■ WHAT IS NEEDED ■
Among the entries that follow, the required portion opens with the line containing "Sourirait un enfant" and closes with the line containing "Tranquille. Il a". Give that portion again exactly, and nothing else.

RECORDED DATA: Begin

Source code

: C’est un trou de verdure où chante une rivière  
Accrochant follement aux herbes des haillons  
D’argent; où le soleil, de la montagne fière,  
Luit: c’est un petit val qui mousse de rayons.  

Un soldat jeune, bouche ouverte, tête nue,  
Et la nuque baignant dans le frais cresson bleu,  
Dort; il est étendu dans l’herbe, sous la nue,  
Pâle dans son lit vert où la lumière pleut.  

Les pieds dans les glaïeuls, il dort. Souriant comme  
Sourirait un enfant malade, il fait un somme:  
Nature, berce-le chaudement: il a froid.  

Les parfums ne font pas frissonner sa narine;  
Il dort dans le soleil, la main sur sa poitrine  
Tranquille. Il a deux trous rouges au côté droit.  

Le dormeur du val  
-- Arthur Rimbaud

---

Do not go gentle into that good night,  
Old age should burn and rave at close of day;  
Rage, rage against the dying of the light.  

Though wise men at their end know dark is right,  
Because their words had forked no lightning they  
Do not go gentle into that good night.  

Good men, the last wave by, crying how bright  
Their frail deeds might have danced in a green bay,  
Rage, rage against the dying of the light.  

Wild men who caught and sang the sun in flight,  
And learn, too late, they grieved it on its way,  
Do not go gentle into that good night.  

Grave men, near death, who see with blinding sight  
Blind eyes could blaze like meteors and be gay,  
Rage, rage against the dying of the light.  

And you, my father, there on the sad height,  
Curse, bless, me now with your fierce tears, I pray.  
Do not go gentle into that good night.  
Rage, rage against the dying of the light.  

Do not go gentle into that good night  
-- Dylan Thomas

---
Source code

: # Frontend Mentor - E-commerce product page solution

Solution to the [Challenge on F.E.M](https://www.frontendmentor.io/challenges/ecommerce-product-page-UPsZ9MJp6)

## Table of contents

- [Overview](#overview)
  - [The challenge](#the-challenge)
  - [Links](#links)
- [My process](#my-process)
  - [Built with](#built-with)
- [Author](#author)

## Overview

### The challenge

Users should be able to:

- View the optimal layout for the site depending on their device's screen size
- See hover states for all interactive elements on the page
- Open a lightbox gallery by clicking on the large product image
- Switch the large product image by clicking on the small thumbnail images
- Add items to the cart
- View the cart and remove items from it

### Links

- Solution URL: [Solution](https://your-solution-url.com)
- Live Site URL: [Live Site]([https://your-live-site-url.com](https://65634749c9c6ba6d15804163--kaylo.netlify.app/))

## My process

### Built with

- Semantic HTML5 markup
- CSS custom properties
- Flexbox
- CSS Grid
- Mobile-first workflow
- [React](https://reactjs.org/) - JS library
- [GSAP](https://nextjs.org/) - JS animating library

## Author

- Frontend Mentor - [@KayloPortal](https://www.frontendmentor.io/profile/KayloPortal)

RECORDED DATA: End

■ RESULT OF THIS TASK ■
Sourirait un enfant malade, il fait un somme:  
Nature, berce-le chaudement: il a froid.  

Les parfums ne font pas frissonner sa narine;  
Il dort dans le soleil, la main sur sa poitrine  
Tranquille. Il a deux trous rouges au côté droit.  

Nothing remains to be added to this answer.